[183]. Arab. “Ibrík” usually a ewer, a spout-pot, from the Pers. Ab-ríz = water-pourer; the old woman thus vaunted her ceremonial purity. The basin and ewer are called in poetry “the two rumourers,” because they rattle when borne about.
[184]. Khátún in Turk. is = a lady, a dame of high degree; at times, as here and elsewhere, it becomes a P. N.
[185]. Arab. “Maut,” a word mostly avoided in the Koran and by the Founder of Christianity.
[186]. Arab. “Akákír,” drugs, spices, simples which cannot be distinguished without study and practice. Hence the proverb (Burckhardt, 703), Is this an art of drugs?—difficult as the druggist’s craft?
[187]. i.e. Beautiful as the fairy damsels who guard enchanted treasures, such as that of Al-Shamardal (vol. vi. 221).
[188]. i.e. by contact with a person in a state of ceremonial impurity; servants are not particular upon this point and “Salát mamlúkíyah” (Mameluke’s prayers) means praying without ablution.
[189]. i.e.
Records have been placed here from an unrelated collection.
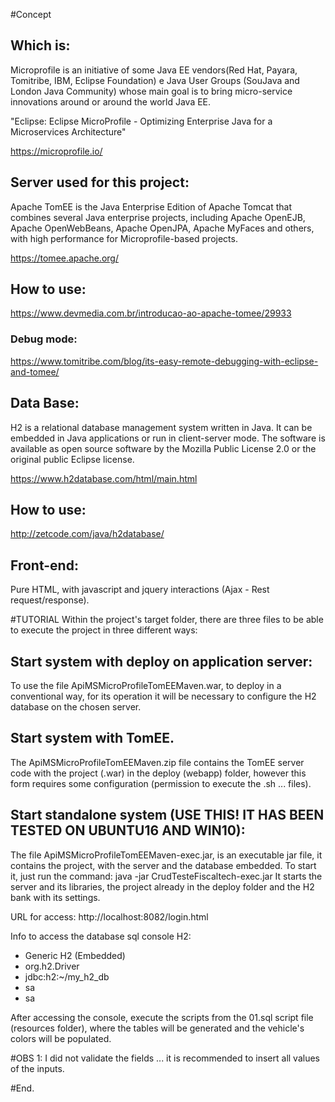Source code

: #Concept

## Which is:
Microprofile is an initiative of some Java EE vendors(Red Hat, Payara, Tomitribe, IBM, Eclipse Foundation) e Java User Groups (SouJava and London Java Community) whose main goal is to bring micro-service innovations around or around the world Java EE.

"Eclipse: Eclipse MicroProfile - Optimizing Enterprise Java for a Microservices Architecture"

https://microprofile.io/

## Server used for this project:
Apache TomEE is the Java Enterprise Edition of Apache Tomcat that combines several Java enterprise projects, including Apache OpenEJB, Apache OpenWebBeans, Apache OpenJPA, Apache MyFaces and others, with high performance for Microprofile-based projects.

https://tomee.apache.org/

## How to use:
https://www.devmedia.com.br/introducao-ao-apache-tomee/29933

### Debug mode:
https://www.tomitribe.com/blog/its-easy-remote-debugging-with-eclipse-and-tomee/
 
## Data Base:
H2 is a relational database management system written in Java. It can be embedded in Java applications or run in client-server mode. 
The software is available as open source software by the Mozilla Public License 2.0 or the original public Eclipse license.

https://www.h2database.com/html/main.html
 
## How to use:
http://zetcode.com/java/h2database/

## Front-end:
Pure HTML, with javascript and jquery interactions (Ajax - Rest request/response).
 
#TUTORIAL
Within the project's target folder, there are three files to be able to execute the project in three different ways:

## Start system with deploy on application server:
To use the file ApiMSMicroProfileTomEEMaven.war, to deploy in a conventional way, for its operation it will be necessary to configure the H2 database on the chosen server.
 
## Start system with TomEE.
The ApiMSMicroProfileTomEEMaven.zip file contains the TomEE server code with the project (.war) in the deploy (webapp) folder, however this form requires some configuration (permission to execute the .sh ... files).

## Start standalone system (USE THIS! IT HAS BEEN TESTED ON UBUNTU16 AND WIN10):
The file ApiMSMicroProfileTomEEMaven-exec.jar, is an executable jar file, it contains the project, with the server and the database embedded. 
To start it, just run the command: java -jar CrudTesteFiscaltech-exec.jar
It starts the server and its libraries, the project already in the deploy folder and the H2 bank with its settings.

URL for access:
http://localhost:8082/login.html

Info to access the database sql console H2:
 - Generic H2 (Embedded)
 - org.h2.Driver
 - jdbc:h2:~/my_h2_db
 - sa
 - sa
 
After accessing the console, execute the scripts from the 01.sql script file (resources folder), where the tables will be generated and the vehicle's colors will be populated.

#OBS 1: I did not validate the fields ... it is recommended to insert all values of the inputs.

#End.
Father of assaults, burdens or pregnancies; the last being here the meaning.
[190]. Ex votos and so forth.
[191]. Arab. “Iksah,” plaits, braids, also the little gold coins and other ornaments worn in the hair, now mostly by the middle and lower classes. Low Europeans sometimes take advantage of the native prostitutes by detaching these valuables, a form of “bilking” peculiar to the Nile-Valley.
[192]. In Bresl. Edit. Malíh Kawí (pron. ’Awi), a Cairene vulgarism.